John Geddes

Frye saw Antony and Cleopatra's air 'thick with information'

Making it Shakespeare's perfect play for the 21st century

Professor Northrop Frye. (Boris Spremo/Getty Images)

Professor Northrop Frye. (Boris Spremo/Getty Images)

One morning about three decades ago, as I slid into my usual seat in a big University of Toronto lecture hall, just one of about 300 undergrads packing Northrop Frye’s famous second-year Shakespeare course, I noticed that an unfamiliar, slightly superior-looking group had taken over the back row.

I asked around and found out they were Ph.D. and M.A. students who had caught wind of Frye’s intention to try out some new ideas that day about Antony and Cleopatra. After the great critic took his customary sip of water and began talking, I glanced back and the interlopers were furrowing their brows and scribbling a lot of notes.

It made the lecture even more exciting than usual. Of course, I didn’t know nearly enough to pick out any new Frye material. I’m pretty sure I leaned forward, though, when he began making his case for Antony and Cleopatra as the Shakespeare play most likely to feel essential in the 21st century, the way Hamlet had seemed most central in the 19th and King Lear most urgent in the 20th.
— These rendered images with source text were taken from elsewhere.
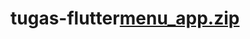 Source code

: # tugas-flutter[menu_app.zip](https://github.com/zaitutinara/tugas-flutter/files/10456458/menu_app.zip)

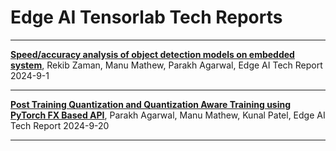 # Edge AI Tensorlab Tech Reports

<hr>

[**Speed/accuracy analysis of object detection models on embedded system**](20240901-speed-accuracy-analysis-of-object-detection-models/README.md), Rekib Zaman, Manu Mathew, Parakh Agarwal, Edge AI Tech Report 2024-9-1


<hr>

[**Post Training Quantization and Quantization Aware Training using PyTorch FX Based API**](20240920-post-training-quantization-and-quantization-aware-training-using-pytorch-fx/README.md), Parakh Agarwal, Manu Mathew, Kunal Patel, Edge AI Tech Report 2024-9-20

<hr>
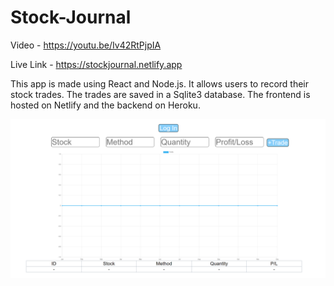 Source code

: ﻿# Stock-Journal
 Video - https://youtu.be/Iv42RtPjpIA
 
 Live Link - https://stockjournal.netlify.app

This app is made using React and Node.js. It allows users to record their stock trades. The trades are saved in a Sqlite3 database. The frontend is hosted on Netlify and the backend on Heroku.

![](Screenshot.png)

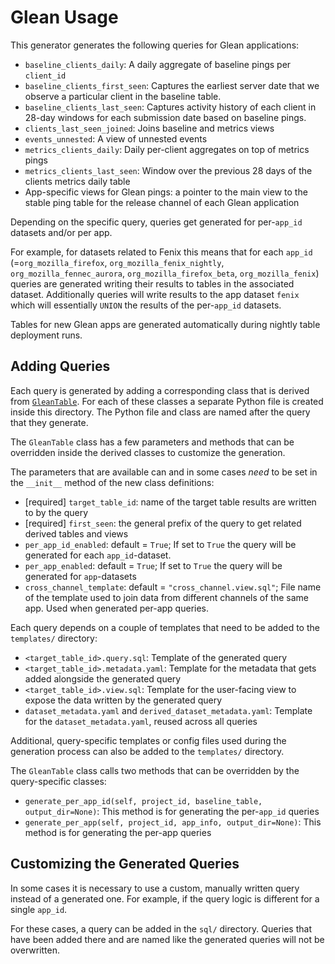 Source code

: # Glean Usage

This generator generates the following queries for Glean applications:
* `baseline_clients_daily`: A daily aggregate of baseline pings per `client_id`
* `baseline_clients_first_seen`: Captures the earliest server date that we observe a particular client in the
  baseline table.
* `baseline_clients_last_seen`: Captures activity history of each client in 28-day windows for each submission date based on baseline pings.
* `clients_last_seen_joined`: Joins baseline and metrics views
* `events_unnested`: A view of unnested events
* `metrics_clients_daily`: Daily per-client aggregates on top of metrics pings
* `metrics_clients_last_seen`: Window over the previous 28 days of the clients metrics daily table
* App-specific views for Glean pings: a pointer to the main view to the stable ping table for the release channel of each Glean application

Depending on the specific query, queries get generated for per-`app_id` datasets and/or per app.

For example, for datasets related to Fenix this means that for each `app_id` (=`org_mozilla_firefox`, `org_mozilla_fenix_nightly`, `org_mozilla_fennec_aurora`, `org_mozilla_firefox_beta`, `org_mozilla_fenix`) queries are generated writing their results to tables in the associated dataset. Additionally queries will write results to the app dataset `fenix` which will essentially `UNION` the results of the per-`app_id` datasets.

Tables for new Glean apps are generated automatically during nightly table deployment runs.

## Adding Queries

Each query is generated by adding a corresponding class that is derived from  [`GleanTable`](https://github.com/mozilla/bigquery-etl/blob/main/sql_generators/glean_usage/common.py#L137). For each of these classes a separate Python file is created inside this directory. The Python file and class are named after the query that they generate.

The `GleanTable` class has a few parameters and methods that can be overridden inside the derived classes to customize the generation.

The parameters that are available can and in some cases _need_ to be set in the `__init__` method of the new class definitions:
* [required] `target_table_id`: name of the target table results are written to by the query
* [required] `first_seen`: the general prefix of the query to get related derived tables and views
* `per_app_id_enabled`: default = `True`; If set to `True` the query will be generated for each `app_id`-dataset.
* `per_app_enabled`: default = `True`; If set to `True` the query will be generated for `app`-datasets
* `cross_channel_template`: default = `"cross_channel.view.sql"`; File name of the template used to join data from different channels of the same app. Used when generated per-app queries.

Each query depends on a couple of templates that need to be added to the `templates/` directory:
* `<target_table_id>.query.sql`: Template of the generated query
* `<target_table_id>.metadata.yaml`: Template for the metadata that gets added alongside the generated query
* `<target_table_id>.view.sql`: Template for the user-facing view to expose the data written by the generated query
* `dataset_metadata.yaml` and `derived_dataset_metadata.yaml`: Template for the `dataset_metadata.yaml`, reused across all queries

Additional, query-specific templates or config files used during the generation process can also be added to the `templates/` directory. 

The `GleanTable` class calls two methods that can be overridden by the query-specific classes:
* `generate_per_app_id(self, project_id, baseline_table, output_dir=None)`: This method is for generating the per-`app_id` queries
* `generate_per_app(self, project_id, app_info, output_dir=None)`: This method is for generating the per-app queries


## Customizing the Generated Queries

In some cases it is necessary to use a custom, manually written query instead of a generated one. For example, if the query logic is different for a single `app_id`.

For these cases, a query can be added in the `sql/` directory. Queries that have been added there and are named like the generated queries will not be overwritten.

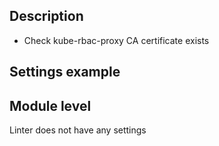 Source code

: ## Description

- Check kube-rbac-proxy CA certificate exists

## Settings example

## Module level

Linter does not have any settings
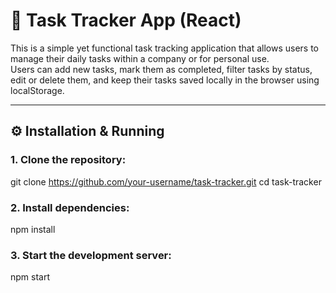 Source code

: # 📝 Task Tracker App (React)

This is a simple yet functional task tracking application that allows users to manage their daily tasks within a company or for personal use.  
Users can add new tasks, mark them as completed, filter tasks by status, edit or delete them, and keep their tasks saved locally in the browser using localStorage.

---

## ⚙️ Installation & Running

### 1. Clone the repository:

git clone https://github.com/your-username/task-tracker.git
cd task-tracker

### 2. Install dependencies:
npm install

### 3. Start the development server:
npm start




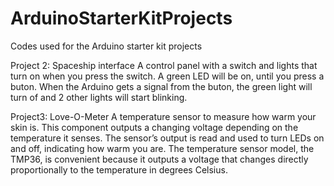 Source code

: # ArduinoStarterKitProjects
Codes used for the Arduino starter kit projects

Project 2: Spaceship interface
A control panel with a switch and lights that turn on when you press the switch. A green LED will be on, until you press a buton. When the Arduino gets
a signal from the buton, the green light will turn of and 2 other lights will start blinking.

Project3: Love-O-Meter
A temperature sensor to measure how warm your skin is. This component outputs a changing voltage depending on the temperature it senses. The sensor’s output is read and used  to turn LEDs on and off, indicating how warm you are. The temperature sensor model, the TMP36, is convenient because it outputs a voltage that changes directly proportionally to the temperature in degrees Celsius.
Fortunately, I don’t have to rely on memory alone to know what he said that day; his lectures from that early 1980s period were taped, transcribed, edited, and published as Northrop Frye on Shakespeare in 1986five years before he died. I reread that priceless record as we approach, this April 23, the 400th anniversary of Shakespeare’s death.
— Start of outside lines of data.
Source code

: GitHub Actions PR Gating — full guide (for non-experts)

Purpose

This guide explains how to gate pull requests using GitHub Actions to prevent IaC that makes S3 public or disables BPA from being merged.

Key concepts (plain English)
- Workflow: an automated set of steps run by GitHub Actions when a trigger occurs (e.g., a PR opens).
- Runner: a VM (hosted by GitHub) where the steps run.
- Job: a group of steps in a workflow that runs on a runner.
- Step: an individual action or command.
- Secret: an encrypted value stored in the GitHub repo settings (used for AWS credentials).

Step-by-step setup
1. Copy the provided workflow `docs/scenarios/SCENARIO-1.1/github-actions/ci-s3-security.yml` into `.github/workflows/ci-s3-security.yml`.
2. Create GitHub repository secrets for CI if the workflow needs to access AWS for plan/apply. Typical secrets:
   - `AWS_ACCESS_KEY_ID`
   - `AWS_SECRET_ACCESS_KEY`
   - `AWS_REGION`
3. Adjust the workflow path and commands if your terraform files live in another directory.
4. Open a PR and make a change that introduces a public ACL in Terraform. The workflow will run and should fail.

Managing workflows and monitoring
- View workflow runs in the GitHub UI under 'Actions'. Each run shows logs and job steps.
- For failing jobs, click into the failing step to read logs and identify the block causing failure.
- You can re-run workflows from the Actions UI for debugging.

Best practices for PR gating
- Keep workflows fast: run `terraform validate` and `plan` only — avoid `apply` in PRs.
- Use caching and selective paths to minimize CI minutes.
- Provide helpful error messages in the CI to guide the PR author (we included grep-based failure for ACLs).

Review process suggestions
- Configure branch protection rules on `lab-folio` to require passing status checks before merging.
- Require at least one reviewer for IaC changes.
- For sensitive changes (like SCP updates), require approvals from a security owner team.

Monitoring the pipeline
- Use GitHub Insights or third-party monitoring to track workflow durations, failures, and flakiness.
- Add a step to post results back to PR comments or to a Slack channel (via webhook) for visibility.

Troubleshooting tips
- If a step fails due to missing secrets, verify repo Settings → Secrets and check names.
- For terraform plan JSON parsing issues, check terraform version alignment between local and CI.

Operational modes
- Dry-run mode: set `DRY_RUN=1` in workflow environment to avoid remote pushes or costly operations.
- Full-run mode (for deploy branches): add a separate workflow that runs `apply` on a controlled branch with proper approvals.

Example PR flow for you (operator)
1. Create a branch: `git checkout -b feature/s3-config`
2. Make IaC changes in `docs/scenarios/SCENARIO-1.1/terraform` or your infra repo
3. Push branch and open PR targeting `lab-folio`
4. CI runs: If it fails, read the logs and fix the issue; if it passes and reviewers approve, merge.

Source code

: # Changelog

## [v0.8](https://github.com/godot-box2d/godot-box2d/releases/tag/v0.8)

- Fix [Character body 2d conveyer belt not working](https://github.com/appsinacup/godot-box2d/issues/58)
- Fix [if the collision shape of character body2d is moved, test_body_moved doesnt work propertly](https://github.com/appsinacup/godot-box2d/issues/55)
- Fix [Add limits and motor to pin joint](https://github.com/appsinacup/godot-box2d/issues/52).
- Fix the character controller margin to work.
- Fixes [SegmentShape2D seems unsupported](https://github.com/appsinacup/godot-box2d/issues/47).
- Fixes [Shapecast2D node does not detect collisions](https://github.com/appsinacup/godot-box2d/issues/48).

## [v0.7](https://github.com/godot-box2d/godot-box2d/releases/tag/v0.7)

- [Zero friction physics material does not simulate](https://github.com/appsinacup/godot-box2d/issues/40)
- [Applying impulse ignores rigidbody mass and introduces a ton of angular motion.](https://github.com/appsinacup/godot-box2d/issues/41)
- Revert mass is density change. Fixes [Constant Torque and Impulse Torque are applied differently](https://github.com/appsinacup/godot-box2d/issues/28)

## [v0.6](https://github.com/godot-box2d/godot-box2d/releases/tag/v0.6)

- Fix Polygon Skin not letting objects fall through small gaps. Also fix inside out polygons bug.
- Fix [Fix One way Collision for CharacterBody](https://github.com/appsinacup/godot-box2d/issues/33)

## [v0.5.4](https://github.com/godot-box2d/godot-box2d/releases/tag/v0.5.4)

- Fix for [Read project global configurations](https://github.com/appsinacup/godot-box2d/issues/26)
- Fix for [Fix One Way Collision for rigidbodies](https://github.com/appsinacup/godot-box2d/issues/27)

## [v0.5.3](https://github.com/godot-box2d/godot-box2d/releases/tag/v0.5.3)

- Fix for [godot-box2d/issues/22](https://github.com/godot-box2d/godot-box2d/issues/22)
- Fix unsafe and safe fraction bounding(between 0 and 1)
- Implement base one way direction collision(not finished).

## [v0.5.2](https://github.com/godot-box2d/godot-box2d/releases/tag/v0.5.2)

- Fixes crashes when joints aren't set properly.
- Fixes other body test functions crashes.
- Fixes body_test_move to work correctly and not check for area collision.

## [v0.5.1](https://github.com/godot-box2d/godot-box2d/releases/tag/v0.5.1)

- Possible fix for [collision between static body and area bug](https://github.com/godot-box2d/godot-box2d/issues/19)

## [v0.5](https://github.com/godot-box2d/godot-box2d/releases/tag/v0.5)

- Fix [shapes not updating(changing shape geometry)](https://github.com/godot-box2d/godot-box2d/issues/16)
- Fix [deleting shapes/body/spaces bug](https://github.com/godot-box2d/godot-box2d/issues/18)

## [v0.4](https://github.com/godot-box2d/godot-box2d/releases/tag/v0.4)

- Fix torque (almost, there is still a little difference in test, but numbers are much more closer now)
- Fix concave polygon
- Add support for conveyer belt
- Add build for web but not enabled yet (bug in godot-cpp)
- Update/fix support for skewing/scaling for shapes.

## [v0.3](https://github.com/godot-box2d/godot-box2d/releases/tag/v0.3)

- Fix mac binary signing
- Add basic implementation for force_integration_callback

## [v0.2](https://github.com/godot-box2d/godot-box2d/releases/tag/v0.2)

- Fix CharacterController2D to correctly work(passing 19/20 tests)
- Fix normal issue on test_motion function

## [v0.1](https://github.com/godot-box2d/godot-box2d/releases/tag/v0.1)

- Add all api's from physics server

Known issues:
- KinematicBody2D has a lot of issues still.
Back in the early 1980s, Frye saw an era dawning that reminded him of Antony and Cleopatra. In the play, the Roman Empire sprawls into the Middle East; it’s nothing like the contained atmosphere audiences sense in Shakespeare’s English history plays. “We’re not in a closely knit kingdom anymore,” Frye said. “There’s only one world, so there’s no patriotism, only more or less loyalty to competing leaders.”

The shared currency of this boundless world is what we might now call data or content. “There are any number of messengers in the play, and the air is thick with information and news,” Frye observed, “but nothing seems to be getting communicated, although when something does happen it affects the whole world at once.”
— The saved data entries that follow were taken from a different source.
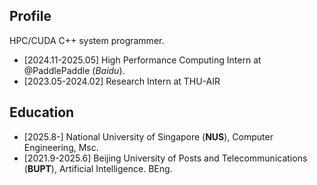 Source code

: ## Profile
HPC/CUDA C++ system programmer.

+ [2024.11-2025.05] High Performance Computing Intern at @PaddlePaddle (*Baidu*).
+ [2023.05-2024.02] Research Intern at THU-AIR

## Education
+ [2025.8-] National University of Singapore (**NUS**), Computer Engineering, Msc.
+ [2021.9-2025.6] Beijing University of Posts and Telecommunications (**BUPT**), Artificial Intelligence. BEng.
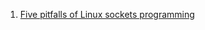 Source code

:  1. [Five pitfalls of Linux sockets programming][1]
 
[1]: https://developer.ibm.com/tutorials/l-sockpit/
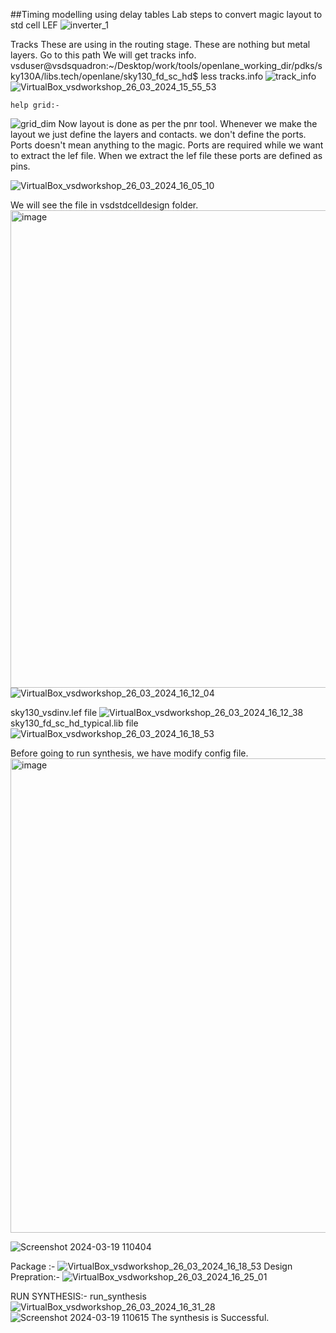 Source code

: ##Timing modelling using delay tables
Lab steps to convert magic layout to std cell LEF
  ![inverter_1](https://github.com/manishkumar754/VSDWorkshop/assets/132566236/f89568f7-40de-4d5b-b9ee-9d4467ac2374)

Tracks These are using in the routing stage. These are nothing but metal layers.
  Go to this path We will get tracks info.
    vsduser@vsdsquadron:~/Desktop/work/tools/openlane_working_dir/pdks/sky130A/libs.tech/openlane/sky130_fd_sc_hd$ less tracks.info
   ![track_info](https://github.com/manishkumar754/VSDWorkshop/assets/132566236/6644be86-0f48-486e-83e7-9ace9b46d8e5)
 ![VirtualBox_vsdworkshop_26_03_2024_15_55_53](https://github.com/manishkumar754/VSDWorkshop/assets/132566236/be1053b2-7829-42e2-a338-aa7ab7fdf8c9)
    
    help grid:-
 ![grid_dim](https://github.com/manishkumar754/VSDWorkshop/assets/132566236/d44cd59b-504f-4300-a424-bb27d641bcf2)
 Now layout is done as per the pnr tool.
 Whenever we make the layout we just define the layers and contacts. we don't define the ports. Ports doesn't mean anything to the magic. 
 Ports are required while we want to extract the lef file. When we extract the lef file these ports are defined as pins.

 ![VirtualBox_vsdworkshop_26_03_2024_16_05_10](https://github.com/manishkumar754/VSDWorkshop/assets/132566236/04929db3-58b8-4795-a734-be3ffd437e57)

 We will see the file in vsdstdcelldesign folder.
 <img width="764" alt="image" src="https://github.com/manishkumar754/VSDWorkshop/assets/132566236/d01915f7-d455-405a-af1e-7d5a8a60ef6f">
![VirtualBox_vsdworkshop_26_03_2024_16_12_04](https://github.com/manishkumar754/VSDWorkshop/assets/132566236/c297f25a-7aa9-4920-b3b1-6b6f6f066e7e)

sky130_vsdinv.lef file
  ![VirtualBox_vsdworkshop_26_03_2024_16_12_38](https://github.com/manishkumar754/VSDWorkshop/assets/132566236/209486d5-b160-4e79-9481-1f19071d9a75)
sky130_fd_sc_hd_typical.lib file 
 ![VirtualBox_vsdworkshop_26_03_2024_16_18_53](https://github.com/manishkumar754/VSDWorkshop/assets/132566236/2440be26-f7b0-4ca7-b68d-822b4d677bbb)

Before going to run synthesis, we have modify config file.
<img width="759" alt="image" src="https://github.com/manishkumar754/VSDWorkshop/assets/132566236/21fc62e9-762c-4534-ac06-ed93e44ca977">
 
 ![Screenshot 2024-03-19 110404](https://github.com/manishkumar754/VSDWorkshop/assets/132566236/dd4afb25-305b-4579-8d90-55c30f5aa468)

 Package :-
 ![VirtualBox_vsdworkshop_26_03_2024_16_18_53](https://github.com/manishkumar754/VSDWorkshop/assets/132566236/f08eba1d-5ab4-4f69-9816-dc5012ad4515)
 Design Prepration:- 
 ![VirtualBox_vsdworkshop_26_03_2024_16_25_01](https://github.com/manishkumar754/VSDWorkshop/assets/132566236/0cbf8c32-52e9-4d0b-b68b-dcdebdfee9ce)

 RUN SYNTHESIS:-
   run_synthesis
   ![VirtualBox_vsdworkshop_26_03_2024_16_31_28](https://github.com/manishkumar754/VSDWorkshop/assets/132566236/c0cd5177-60bb-4734-817e-18620c770c50)
   ![Screenshot 2024-03-19 110615](https://github.com/manishkumar754/VSDWorkshop/assets/132566236/fe652a08-18c4-43b3-a51e-44def563a6aa)
   The synthesis is Successful.

   


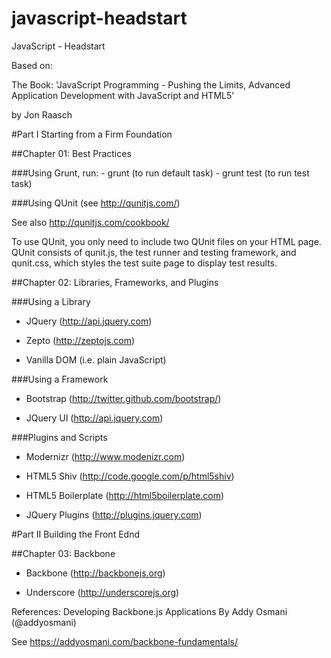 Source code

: # javascript-headstart
JavaScript - Headstart

Based on:

The Book: 'JavaScript Programming - Pushing the Limits, Advanced Application Development with JavaScript and HTML5'

by Jon Raasch

#Part I Starting from a Firm Foundation

##Chapter 01: Best Practices

###Using Grunt, run:
	- grunt (to run default task)
	- grunt test (to run test task)

###Using QUnit (see http://qunitjs.com/)

See also http://qunitjs.com/cookbook/

To use QUnit, you only need to include two QUnit files on your HTML page. QUnit consists of qunit.js, the test runner and testing framework, and qunit.css, which styles the test suite page to display test results.

##Chapter 02: Libraries, Frameworks, and Plugins

###Using a Library

- JQuery (http://api.jquery.com)

- Zepto (http://zeptojs.com)

- Vanilla DOM (i.e. plain JavaScript)

###Using a Framework

- Bootstrap (http://twitter.github.com/bootstrap/)

- JQuery UI (http://api.jquery.com)

###Plugins and Scripts

- Modernizr (http://www.modenizr.com)

- HTML5 Shiv (http://code.google.com/p/html5shiv)

- HTML5 Boilerplate (http://html5boilerplate.com)

- JQuery Plugins (http://plugins.jquery.com)

#Part II Building the Front Ednd

##Chapter 03: Backbone

- Backbone (http://backbonejs.org)

- Underscore (http://underscorejs.org)

References: Developing Backbone.js Applications
By Addy Osmani (@addyosmani)

See https://addyosmani.com/backbone-fundamentals/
Sound familiar? Remember, he made this observation about the play—and, by inference, about our times—long before advent of the Internet and our adoption of “globalization” as the catch-all label for anything important going on anywhere.

The 400th anniversary of Shakespeare’s death is prompting tributes and celebrations, books and performances. They are all expressions of astonishment at the almost unbelievable output of a single poet and playwright. But, thinking back on Frye’s Antony and Cleopatra lecture, I’m struck less by Shakespeare’s own achievement than by the insights his plays reliably spark in others.

Of course, all top-flight imaginative literature makes us think. But the best writing often pulls us deep into an author’s particular universe. It’s often hard to detach the invention from the writer’s era and real-life experiences. Sometimes the art carries the burden of dogma. You need to give yourself over to all those elements to get the full experience.

Shakespeare isn’t like that. He offers up worlds ranging from giddily fanciful to grittily realistic. His plays have proven endlessly adaptable to interpretations that reflect the preoccupations of any time or place. They are the opposite of ideological. In other words, they give themselves over to you, rather than the other way around.

Mull over a Shakespeare play and you’re soon thinking differently about whatever is really on your mind. If you’re a genius like Frye, your thoughts might illuminate the next century. In Antony and Cleopatra, he didn’t just see a world full of messages. He also suspected that in an information age, no utterance would be truly private. So Cleopatra “never soliloquizes; she talks to herself occasionally, but someone else is always listening and she always knows it.” Again, it sounds unsettlingly familiar.

I wonder if this was the sort of stuff those grad students in the back row found most interesting about Frye’s lecture that day. They must have caught nuances and details the rest of us missed—serious study pays off that way. Still, Frye was expounding on Shakespeare, and for four centuries now, Shakespeare has refused to pass from being our common property to become the private reserve of scholars.

I don’t remember what we undergrads were talking about as we left the hall. I’d like to think we were buzzing, if not about Antony and Cleopatra, then about Frye’s speculations on the new century then bearing down on us. Or maybe it was both, since with Shakespeare, it’s hard to be sure when talking about the play ends and talking about the world begins.